Even the kiddies had their own mortality plays, with "Simon Birch," starring as a precocious moppet with Marquito's Syndrome, and "The Mighty," about a moppet with Marquito's Syndrome. Blame the Boomers again: Now that they're considering their own deaths, suddenly everybody has to.

Every family is happy in the same way: They're in deep, deep denial.

Dysfunction was all the rage, especially in art houses, where Todd Solondz's "Happiness," a dark comedy about three sisters coping with sexual predators, compulsive promiscuity, pedophiliac husbands and sundry other perversions, was a huge hit. Solondz's movie, a masterpiece of restraint, technical control and searing wit, followed fast on the heels of Neil La Bute's "Your Friends and Neighbors," an orgy of misbehavior that showed all and observed nothing. Always good for a gritty family portrait, indie godlet Hal Hartley turned in "Henry Fool," featuring a title character who takes honors as the year's most lovable misanthrope.

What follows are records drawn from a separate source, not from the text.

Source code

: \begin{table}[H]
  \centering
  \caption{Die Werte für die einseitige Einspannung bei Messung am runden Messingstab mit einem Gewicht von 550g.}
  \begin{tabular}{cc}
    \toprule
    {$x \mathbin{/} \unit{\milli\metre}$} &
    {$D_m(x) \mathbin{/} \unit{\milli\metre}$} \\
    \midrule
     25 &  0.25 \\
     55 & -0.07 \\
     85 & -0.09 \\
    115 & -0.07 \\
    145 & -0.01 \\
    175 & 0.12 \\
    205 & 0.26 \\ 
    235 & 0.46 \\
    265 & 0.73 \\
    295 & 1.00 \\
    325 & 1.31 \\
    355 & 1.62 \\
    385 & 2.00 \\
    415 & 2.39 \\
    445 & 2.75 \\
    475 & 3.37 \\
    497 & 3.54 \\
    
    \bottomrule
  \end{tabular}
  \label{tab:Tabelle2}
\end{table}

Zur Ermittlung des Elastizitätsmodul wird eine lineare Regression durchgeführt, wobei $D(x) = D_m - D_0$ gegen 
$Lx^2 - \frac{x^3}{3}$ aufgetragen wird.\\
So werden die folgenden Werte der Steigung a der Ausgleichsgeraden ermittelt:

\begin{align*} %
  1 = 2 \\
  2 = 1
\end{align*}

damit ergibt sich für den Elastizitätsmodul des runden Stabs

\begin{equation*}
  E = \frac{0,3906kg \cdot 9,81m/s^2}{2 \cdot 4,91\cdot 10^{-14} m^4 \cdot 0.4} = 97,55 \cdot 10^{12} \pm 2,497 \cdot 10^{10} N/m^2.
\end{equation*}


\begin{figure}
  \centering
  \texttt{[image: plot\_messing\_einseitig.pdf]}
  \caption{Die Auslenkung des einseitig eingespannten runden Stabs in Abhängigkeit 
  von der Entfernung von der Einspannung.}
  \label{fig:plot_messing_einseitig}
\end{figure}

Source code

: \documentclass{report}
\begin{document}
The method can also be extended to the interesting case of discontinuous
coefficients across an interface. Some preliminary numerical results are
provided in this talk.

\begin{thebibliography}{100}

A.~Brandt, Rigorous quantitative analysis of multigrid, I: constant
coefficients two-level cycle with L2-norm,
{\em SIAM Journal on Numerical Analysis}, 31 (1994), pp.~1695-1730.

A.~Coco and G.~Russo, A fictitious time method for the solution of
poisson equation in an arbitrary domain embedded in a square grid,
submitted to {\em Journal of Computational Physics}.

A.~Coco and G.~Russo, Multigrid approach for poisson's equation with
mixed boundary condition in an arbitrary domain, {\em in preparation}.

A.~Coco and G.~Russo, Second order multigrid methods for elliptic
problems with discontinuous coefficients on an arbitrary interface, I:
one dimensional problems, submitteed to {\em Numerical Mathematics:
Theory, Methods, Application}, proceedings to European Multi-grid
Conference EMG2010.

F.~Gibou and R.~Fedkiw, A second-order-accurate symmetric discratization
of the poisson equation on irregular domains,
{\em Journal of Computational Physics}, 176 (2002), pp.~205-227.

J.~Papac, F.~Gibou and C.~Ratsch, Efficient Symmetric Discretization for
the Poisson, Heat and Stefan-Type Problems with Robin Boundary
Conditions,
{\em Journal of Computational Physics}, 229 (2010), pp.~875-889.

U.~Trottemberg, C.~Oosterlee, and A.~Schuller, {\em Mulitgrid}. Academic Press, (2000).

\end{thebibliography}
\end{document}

The best of the lot, Thomas Vinterberg's "The Celebration," about a young man who confronts his father on the elder's 60th birthday, is still at the Charles. And rest assured, the mean season isn't over yet: Look for "Hurlyburly," a dark-toned Hollywood fable starring Sean Penn, in Baltimore theaters soon.

Hype wasn't everything.

Well, not completely everything: "Godzilla," this year's biggest disappointment, which should have been hoist on its own marketing petard, still managed to come in seventh at the box office. But some other over-hyped movies failed (deservedly) to gain audiences, among them Nick Broomfield's non-movie "Kurt & Courtney" and La Bute's "Your Friends and Neighbors," which proved to be a letdown after his directorial debut, the highly promising "In the Company of Men."

Somebody get a doc!

Most every year, at least one nonfiction film tops our 10 best list, but in 1998, nonfiction was a non-starter. With the exception of "The Big One," Michael Moore's trenchant comment on the current economic "boom," and the controversial, highly absorbing "Waco: The Rules of Engagement," there weren't many documentaries to crow about. (Although deeply interested Woody Allen fans were no doubt riveted by "Wild Man Blues," a pseudo-intimate portrait of Allen's relationship with Soon-Yi Previn.) This critic's unlikely favorite of the year: "Shooting Porn," Ronnie Larsen's surprisingly engaging and affecting glimpse into the world of gay X-rated films.

Eurotrash? Mais non!

If 1998 was a poor year for docs, it was banner for foreign offerings, from the touching and wildly imaginative "Ma Vie en Rose," by Belgian director Alain Berliner, to the deeply affecting political allegory "The Thief," to Iranian master Abbas Kiarostami's "A Taste of Cherry," to Roberto Benigni's devastating Holocaust fable "Life Is Beautiful." Most recently, "The Celebration," from the Danish film collective Dogme 95, has proven that reports of the death of European film have been greatly exaggerated.

The movie was mediocre. The performance wasn't.

You may have understandably skipped them in theaters, but some movies of 1998 are worth renting for the outstanding performances buried within them. Robert Downey showed his prodigious and protean gifts with stunning force in the otherwise forgettable "Two Girls and a Guy"; Thomas Jay Ryan made an extraordinary debut in "Henry Fool"; and Lisa Kudrow stole two shows, first in the neo-noir yawner "The Opposite of Sex" and then in "The Clockwatchers." More good performances in so-so movies: Minnie Driver in "The Governess," Kerry Fox in "The Hanging Garden," Chris Eigeman and Kate Beckinsale in "The Last Days of Disco," Stephen Fry in "Wilde," Cate Blanchett in the over-touted "Elizabeth" and Catherine Keener in "Your Friends and Neighbors."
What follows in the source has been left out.